Data excerpts:
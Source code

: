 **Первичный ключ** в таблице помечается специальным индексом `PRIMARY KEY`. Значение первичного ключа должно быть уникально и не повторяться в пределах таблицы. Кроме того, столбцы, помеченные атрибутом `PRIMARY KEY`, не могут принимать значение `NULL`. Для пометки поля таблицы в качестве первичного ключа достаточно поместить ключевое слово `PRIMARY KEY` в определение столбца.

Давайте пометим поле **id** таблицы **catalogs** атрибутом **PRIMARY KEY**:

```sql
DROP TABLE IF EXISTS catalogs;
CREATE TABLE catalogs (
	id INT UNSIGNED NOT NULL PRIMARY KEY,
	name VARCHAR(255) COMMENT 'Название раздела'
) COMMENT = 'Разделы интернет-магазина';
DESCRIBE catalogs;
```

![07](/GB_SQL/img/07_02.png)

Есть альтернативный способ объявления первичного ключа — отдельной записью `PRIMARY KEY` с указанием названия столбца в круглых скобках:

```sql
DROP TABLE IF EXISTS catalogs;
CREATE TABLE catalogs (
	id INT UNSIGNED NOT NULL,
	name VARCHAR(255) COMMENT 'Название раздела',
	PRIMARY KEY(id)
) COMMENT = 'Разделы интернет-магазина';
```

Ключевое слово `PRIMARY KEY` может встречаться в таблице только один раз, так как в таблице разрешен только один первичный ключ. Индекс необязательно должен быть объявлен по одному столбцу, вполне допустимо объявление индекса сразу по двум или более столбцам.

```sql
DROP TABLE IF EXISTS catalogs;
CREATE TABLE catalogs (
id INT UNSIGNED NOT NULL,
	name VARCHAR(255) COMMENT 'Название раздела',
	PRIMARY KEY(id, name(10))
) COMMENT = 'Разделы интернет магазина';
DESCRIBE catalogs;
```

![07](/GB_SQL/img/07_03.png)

What the task asks:
Search the listing above for "атрибутом" and copy every line that has it.

Output of the exercise:
: **Первичный ключ** в таблице помечается специальным индексом `PRIMARY KEY`. Значение первичного ключа должно быть уникально и не повторяться в пределах таблицы. Кроме того, столбцы, помеченные атрибутом `PRIMARY KEY`, не могут принимать значение `NULL`. Для пометки поля таблицы в качестве первичного ключа достаточно поместить ключевое слово `PRIMARY KEY` в определение столбца.
Давайте пометим поле **id** таблицы **catalogs** атрибутом **PRIMARY KEY**:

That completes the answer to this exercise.